Ceph

Version 2.1 by Jonas Jelten on 2024/08/23 13:48

We offer Ceph as a scalable and fast way to obtain storage for your needs.

How does it work?

The gist how Ceph works for you:
We have many servers with SSDs or HDDs, each bought by one organization unit such as a chair. Data is spread accross all servers, and each organization unit gets as much storage space as they bought in servers.

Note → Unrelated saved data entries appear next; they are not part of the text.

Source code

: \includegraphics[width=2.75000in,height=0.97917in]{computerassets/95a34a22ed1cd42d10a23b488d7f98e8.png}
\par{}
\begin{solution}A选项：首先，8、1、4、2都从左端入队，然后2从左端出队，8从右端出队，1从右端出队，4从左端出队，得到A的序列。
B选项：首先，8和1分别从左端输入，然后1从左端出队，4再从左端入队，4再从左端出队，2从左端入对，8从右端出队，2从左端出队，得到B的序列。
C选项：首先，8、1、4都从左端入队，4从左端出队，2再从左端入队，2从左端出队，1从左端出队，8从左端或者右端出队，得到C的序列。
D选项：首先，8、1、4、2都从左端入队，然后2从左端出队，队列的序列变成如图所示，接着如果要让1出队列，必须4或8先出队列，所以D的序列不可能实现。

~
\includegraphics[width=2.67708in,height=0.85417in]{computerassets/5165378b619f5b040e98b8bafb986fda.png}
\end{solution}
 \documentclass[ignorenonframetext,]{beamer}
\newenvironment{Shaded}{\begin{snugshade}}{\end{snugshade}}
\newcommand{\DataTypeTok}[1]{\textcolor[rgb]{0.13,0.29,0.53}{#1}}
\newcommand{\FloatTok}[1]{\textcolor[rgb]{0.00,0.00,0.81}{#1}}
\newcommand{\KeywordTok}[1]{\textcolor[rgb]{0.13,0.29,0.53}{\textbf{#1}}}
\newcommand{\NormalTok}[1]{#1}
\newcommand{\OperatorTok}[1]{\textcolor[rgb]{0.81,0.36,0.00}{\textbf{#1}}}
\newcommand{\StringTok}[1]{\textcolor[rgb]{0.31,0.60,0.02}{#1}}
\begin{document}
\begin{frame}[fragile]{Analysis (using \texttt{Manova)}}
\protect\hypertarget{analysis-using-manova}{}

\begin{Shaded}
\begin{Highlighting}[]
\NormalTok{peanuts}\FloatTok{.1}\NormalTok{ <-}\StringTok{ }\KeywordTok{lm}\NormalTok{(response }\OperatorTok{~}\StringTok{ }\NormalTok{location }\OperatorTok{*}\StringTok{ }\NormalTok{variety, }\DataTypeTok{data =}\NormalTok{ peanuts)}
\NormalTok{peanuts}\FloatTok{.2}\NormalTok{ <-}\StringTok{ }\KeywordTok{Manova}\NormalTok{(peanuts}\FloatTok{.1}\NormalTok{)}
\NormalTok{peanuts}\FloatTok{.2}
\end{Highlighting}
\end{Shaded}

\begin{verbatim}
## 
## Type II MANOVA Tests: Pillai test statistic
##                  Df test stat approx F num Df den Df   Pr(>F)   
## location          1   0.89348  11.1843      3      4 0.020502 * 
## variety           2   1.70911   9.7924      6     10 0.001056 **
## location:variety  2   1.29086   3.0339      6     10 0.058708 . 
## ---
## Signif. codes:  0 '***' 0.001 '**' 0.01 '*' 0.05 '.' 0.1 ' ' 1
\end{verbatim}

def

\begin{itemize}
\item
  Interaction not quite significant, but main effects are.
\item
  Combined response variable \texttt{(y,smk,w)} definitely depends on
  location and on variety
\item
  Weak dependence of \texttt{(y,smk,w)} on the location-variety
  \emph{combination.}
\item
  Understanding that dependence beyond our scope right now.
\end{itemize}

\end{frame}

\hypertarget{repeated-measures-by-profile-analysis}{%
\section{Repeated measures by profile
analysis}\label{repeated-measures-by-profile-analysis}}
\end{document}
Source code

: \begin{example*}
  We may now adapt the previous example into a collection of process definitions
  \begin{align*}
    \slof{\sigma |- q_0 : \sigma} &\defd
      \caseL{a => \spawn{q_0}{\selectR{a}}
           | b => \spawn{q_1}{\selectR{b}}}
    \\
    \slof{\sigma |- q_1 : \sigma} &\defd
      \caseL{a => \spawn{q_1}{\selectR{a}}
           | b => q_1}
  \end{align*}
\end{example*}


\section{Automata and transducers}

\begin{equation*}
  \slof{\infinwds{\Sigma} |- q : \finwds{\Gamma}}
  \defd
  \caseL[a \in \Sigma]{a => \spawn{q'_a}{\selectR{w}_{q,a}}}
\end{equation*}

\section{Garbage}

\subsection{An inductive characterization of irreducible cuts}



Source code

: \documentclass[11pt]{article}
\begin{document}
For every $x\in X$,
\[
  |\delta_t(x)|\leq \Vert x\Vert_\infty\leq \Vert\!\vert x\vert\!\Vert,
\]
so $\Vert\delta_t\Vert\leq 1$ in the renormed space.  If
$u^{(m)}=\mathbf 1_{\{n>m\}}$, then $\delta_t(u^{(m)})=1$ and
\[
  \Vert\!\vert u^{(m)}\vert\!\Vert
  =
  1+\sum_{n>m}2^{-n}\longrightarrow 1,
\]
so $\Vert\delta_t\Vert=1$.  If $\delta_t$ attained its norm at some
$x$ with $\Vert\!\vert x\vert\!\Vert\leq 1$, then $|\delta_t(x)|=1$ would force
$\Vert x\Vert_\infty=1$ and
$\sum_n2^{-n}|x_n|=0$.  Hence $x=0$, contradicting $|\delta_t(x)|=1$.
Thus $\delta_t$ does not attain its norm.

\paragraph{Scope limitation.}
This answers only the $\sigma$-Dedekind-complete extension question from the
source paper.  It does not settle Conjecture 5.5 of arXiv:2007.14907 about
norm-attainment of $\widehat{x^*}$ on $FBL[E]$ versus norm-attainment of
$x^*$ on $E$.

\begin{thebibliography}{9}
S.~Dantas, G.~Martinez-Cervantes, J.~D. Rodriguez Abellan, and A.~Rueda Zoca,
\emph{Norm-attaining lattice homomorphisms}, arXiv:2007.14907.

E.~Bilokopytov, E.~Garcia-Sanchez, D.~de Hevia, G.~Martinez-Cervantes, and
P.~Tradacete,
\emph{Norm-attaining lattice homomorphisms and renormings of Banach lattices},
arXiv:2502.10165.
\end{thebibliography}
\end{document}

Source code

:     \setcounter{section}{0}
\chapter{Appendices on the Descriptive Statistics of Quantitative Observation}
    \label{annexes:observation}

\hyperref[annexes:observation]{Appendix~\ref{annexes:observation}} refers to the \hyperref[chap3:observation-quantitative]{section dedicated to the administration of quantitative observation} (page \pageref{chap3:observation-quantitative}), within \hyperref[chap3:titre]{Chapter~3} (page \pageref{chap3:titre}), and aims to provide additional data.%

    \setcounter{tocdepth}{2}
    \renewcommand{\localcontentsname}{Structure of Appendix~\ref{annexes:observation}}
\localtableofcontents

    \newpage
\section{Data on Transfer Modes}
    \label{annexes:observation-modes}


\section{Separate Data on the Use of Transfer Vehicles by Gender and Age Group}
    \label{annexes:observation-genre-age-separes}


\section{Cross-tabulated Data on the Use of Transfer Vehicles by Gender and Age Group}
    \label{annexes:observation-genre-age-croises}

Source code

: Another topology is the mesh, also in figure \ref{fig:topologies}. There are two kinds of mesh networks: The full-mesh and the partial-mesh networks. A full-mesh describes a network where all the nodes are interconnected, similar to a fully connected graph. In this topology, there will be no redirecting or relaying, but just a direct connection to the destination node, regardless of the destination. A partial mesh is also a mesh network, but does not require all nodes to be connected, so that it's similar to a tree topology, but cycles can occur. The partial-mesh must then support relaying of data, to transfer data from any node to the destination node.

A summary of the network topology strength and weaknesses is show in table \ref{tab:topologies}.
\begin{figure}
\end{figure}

You can access the storage mainly via RBD (RADOS block device), which is a device behaving like a local disk (USB stick, SSD, ...), but actually stores and retrieves data from the cluster in our data centre.

RBD acquisition

An RBD is a storage device you can use in your servers to store data in our Ceph cluster. It either uses HDD or SSD storage (cheaper vs faster).

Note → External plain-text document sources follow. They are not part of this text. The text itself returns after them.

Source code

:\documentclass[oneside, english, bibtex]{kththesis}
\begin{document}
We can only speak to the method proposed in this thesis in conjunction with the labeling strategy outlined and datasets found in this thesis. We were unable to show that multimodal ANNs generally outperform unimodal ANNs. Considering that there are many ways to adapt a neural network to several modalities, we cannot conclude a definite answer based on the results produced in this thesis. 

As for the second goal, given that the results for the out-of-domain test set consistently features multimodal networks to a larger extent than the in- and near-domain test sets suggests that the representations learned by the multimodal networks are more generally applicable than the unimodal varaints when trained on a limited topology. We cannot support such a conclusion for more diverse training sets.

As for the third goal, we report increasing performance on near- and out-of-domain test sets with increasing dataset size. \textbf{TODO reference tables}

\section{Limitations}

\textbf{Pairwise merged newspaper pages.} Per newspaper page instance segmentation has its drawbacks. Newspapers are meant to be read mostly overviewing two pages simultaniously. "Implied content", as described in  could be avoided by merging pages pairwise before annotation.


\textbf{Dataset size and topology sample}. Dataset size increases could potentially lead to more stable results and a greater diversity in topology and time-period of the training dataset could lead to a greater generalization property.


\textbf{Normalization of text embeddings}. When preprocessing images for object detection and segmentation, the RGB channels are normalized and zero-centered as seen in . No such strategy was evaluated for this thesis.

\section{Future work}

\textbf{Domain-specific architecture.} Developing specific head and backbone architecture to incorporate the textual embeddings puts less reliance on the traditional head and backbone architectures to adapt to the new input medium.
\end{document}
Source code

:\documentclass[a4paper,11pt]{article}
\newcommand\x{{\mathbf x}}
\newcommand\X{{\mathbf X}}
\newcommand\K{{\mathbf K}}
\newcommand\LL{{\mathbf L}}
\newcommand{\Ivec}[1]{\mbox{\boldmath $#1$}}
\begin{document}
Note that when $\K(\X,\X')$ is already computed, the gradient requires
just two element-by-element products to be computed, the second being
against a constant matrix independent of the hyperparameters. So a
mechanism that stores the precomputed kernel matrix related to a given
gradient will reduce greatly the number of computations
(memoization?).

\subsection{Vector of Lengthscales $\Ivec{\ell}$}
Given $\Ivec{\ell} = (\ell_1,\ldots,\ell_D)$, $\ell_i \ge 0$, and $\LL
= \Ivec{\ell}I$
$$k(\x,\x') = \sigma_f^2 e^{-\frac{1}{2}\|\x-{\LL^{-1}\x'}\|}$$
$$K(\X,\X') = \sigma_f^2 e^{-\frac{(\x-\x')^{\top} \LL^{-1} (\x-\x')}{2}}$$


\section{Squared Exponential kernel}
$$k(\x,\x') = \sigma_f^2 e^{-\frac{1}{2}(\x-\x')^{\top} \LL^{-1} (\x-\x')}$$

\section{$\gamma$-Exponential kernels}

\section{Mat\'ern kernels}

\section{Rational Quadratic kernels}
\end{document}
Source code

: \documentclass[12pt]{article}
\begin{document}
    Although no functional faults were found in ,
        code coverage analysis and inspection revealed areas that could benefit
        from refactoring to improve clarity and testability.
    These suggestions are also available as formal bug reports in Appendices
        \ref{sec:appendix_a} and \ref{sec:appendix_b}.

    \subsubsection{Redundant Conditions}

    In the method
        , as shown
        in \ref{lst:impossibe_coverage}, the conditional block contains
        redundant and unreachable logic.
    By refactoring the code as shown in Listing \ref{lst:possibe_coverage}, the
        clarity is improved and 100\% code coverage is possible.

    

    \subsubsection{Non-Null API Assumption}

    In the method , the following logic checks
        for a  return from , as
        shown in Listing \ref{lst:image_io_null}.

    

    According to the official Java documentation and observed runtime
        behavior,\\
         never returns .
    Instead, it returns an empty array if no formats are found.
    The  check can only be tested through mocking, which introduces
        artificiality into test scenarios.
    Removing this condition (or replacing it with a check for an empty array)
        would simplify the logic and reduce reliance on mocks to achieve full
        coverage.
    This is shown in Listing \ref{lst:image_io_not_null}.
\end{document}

For evaluation purposes, you can get small amounts of storage directly.
Otherwise, you can get as much space as you are entitled to.

Each RBD is stored in a "namespace", which restricts access to it. You can have multiple RBDs in the same namespace.

The name of an RBD is ORG-name/namespacename/rbdname.

To request the creation (or extension) of an RBD, write to support@ito.cit.tum.de specifying name, size, namespace and HDD/SSD.

You will get back a secret keyring to access the namespace.

RBD mapping

In order to "use" an RBD in your server, you need to "map" it.

You should have ready the name and keyring of the RBD.

  • Please install ceph-common, at least in version 15.
    • It contains a tool named rbdmap, which can (oh wonder) map your RBD.
  • Edit /etc/ceph/rbdmap to add your RBD in a line
    • it has the format: rbdname name=keyringname,options=...
    • ORG-name/namespacename/rbdname name=client.ORG.rbd.namespacename,options='queue_depth=1024'
  • Place the keyring file in /etc/ceph/
    • Filename: ceph.client.ORG.rbd.namespacename.keyring
    • Permissions: 700
    • Owner: root
    • Content: the client identifier and 28 byte key in base64 encoding.
    • [client.ORG.rbd.namespacename]
      key = ASD+OdlsdoTQJxFFljfCDEf/ASDFlYIbEbZatg==

RBD formatting

Now that you have mapped your RBD, we can create file system structures on it.